Suggested citation: Centers for Disease Control and Prevention. Recommended Adult Immunization Schedule---United States, October 2007--September 2008. MMWR 2007;56:Q1--Q4.
NOTE: These recommendations must be read along with the footnotes, which are on pages Q2--Q4 of this schedule.
1. Tetanus, diphtheria, and acellular pertussis (Td/Tdap) vaccination
Tdap should replace a single dose of Td for adults aged <65 years who have not previously received a dose of Tdap. Only one of two Tdap products (Adacel® [Sanofi Pasteur]) is licensed for use in adults.

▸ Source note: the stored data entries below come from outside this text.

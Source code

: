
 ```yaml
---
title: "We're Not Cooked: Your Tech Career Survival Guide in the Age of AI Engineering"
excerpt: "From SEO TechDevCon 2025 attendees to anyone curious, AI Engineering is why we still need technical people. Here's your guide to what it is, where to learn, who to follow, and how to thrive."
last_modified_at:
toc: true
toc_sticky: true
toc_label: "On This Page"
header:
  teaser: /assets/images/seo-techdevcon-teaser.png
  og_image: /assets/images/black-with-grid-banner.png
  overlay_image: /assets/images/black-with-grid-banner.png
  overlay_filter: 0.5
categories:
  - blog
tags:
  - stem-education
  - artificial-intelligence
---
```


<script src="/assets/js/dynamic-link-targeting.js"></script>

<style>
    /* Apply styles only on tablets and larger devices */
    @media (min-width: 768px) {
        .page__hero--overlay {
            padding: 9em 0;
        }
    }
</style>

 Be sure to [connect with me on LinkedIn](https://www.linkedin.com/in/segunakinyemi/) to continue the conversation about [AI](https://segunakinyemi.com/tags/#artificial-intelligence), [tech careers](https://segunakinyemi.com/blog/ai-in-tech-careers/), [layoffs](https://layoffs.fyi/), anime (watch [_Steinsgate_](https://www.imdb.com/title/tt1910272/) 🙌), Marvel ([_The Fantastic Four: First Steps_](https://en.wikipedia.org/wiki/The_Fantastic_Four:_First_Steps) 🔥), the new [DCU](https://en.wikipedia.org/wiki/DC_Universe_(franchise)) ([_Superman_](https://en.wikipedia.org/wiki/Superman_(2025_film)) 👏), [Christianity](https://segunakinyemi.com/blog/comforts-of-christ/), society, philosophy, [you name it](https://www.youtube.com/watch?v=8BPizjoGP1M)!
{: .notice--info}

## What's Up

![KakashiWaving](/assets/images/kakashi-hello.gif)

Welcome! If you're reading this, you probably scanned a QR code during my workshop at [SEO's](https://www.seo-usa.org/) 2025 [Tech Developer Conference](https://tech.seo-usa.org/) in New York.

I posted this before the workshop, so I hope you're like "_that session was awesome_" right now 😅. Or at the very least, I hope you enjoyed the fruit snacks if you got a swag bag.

Adults with uncertain histories of a complete primary vaccination series with tetanus and diphtheria toxoid--containing vaccines should begin or complete a primary vaccination series. A primary series for adults is 3 doses of tetanus and diphtheria toxoid--containing vaccines; administer the first 2 doses at least 4 weeks apart and the third dose 6--12 months after the second. However, Tdap can substitute for any one of the doses of Td in the 3-dose primary series. The booster dose of tetanus and diphtheria toxoid--containing vaccine should be administered to adults who have completed a primary series and if the last vaccination was received >10 years previously. Tdap or Td vaccine may be used, as indicated.
If the person is pregnant and received the last Td vaccination >10 years previously, administer Td during the second or third trimester; if the person received the last Td vaccination in <10 years, administer Tdap during the immediate postpartum period. A one-time administration of 1 dose of Tdap with an interval as short as 2 years from a previous Td vaccination is recommended for postpartum women, close contacts of infants aged <12 months, and all health-care workers with direct patient contact. In certain situations, Td can be deferred during pregnancy and Tdap substituted in the immediate postpartum period, or Tdap can be administered instead of Td to a pregnant woman after an informed discussion with the woman.
Consult the ACIP statement for recommendations for administering Td as prophylaxis in wound management.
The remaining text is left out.